#### ENTRIES SUPPLIED

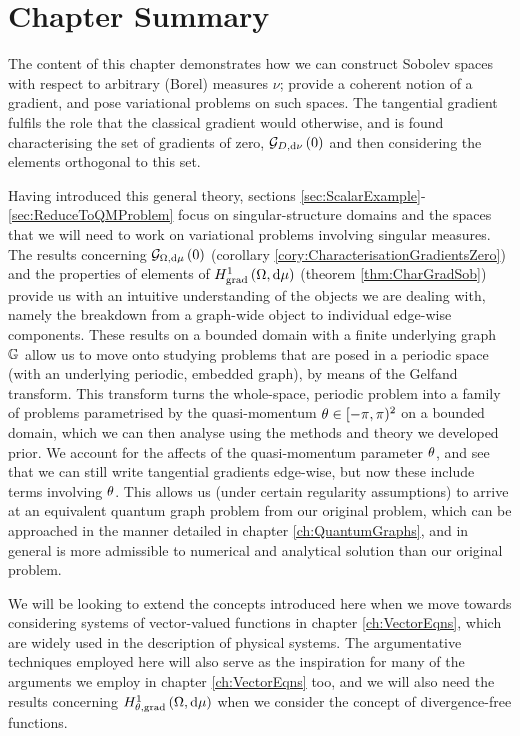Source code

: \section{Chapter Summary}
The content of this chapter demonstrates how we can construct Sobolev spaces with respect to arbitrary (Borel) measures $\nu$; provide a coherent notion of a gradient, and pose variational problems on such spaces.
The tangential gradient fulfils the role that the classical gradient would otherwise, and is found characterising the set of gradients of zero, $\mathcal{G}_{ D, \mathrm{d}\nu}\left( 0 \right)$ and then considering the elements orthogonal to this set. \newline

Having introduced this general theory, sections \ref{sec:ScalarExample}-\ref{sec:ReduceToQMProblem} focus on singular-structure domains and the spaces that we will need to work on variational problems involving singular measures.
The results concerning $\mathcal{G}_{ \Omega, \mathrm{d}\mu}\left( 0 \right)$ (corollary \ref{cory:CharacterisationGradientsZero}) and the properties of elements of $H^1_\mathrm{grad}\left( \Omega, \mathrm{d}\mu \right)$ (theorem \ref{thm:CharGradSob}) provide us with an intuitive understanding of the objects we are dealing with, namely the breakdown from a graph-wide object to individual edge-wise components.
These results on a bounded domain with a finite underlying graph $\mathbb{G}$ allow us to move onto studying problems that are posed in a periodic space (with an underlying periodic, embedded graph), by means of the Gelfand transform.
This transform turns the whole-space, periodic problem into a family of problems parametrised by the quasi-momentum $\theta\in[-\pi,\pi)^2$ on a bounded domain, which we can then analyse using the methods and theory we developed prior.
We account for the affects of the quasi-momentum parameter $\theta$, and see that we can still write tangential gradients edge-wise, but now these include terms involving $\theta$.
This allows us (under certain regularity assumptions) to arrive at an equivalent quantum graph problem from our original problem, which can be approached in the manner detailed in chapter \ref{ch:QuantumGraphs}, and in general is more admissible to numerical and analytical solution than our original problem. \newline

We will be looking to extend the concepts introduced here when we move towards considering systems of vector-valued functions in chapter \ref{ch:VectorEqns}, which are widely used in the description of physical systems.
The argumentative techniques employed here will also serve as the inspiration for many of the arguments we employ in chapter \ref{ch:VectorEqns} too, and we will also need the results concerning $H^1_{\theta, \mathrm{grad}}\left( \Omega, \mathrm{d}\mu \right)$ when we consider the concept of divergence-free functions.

########
#### ENTRIES SUPPLIED

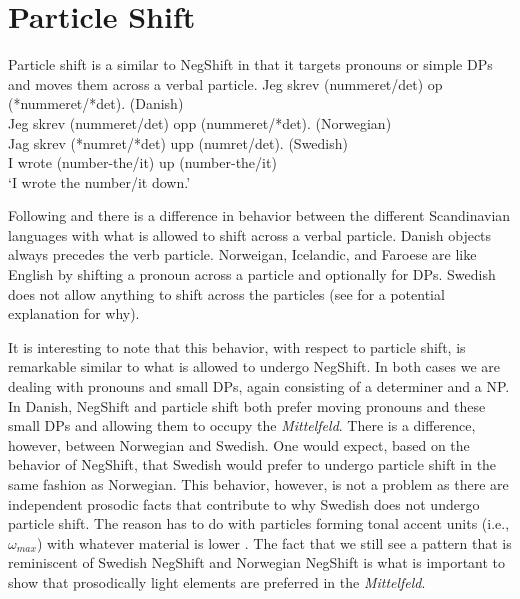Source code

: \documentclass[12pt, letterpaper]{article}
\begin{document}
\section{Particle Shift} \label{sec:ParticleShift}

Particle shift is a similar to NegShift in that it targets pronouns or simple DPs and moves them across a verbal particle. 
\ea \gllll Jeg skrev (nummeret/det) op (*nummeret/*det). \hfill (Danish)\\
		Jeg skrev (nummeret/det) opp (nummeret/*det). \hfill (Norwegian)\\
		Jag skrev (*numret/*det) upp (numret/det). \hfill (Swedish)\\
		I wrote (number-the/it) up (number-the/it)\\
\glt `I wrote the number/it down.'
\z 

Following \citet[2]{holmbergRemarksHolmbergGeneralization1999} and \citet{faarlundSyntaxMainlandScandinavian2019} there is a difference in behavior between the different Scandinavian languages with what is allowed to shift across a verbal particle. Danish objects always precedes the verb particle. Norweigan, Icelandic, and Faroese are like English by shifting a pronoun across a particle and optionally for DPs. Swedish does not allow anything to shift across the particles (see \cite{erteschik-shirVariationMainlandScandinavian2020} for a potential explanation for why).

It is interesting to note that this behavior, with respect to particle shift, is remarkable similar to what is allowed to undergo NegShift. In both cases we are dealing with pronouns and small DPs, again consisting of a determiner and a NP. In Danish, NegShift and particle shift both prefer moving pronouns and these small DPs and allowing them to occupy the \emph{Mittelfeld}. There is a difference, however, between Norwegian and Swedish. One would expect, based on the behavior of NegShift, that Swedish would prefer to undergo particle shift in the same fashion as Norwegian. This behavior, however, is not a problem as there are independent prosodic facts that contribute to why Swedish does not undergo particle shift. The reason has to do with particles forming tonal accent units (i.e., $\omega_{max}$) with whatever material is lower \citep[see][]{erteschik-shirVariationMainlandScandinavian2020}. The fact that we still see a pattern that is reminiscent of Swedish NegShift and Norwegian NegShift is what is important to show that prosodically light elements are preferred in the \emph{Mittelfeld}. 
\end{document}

########

TASK REQUIREMENTS: Your answer must be a single number: the count of lines in the records above that contain "considering".

TASK RESULT: 2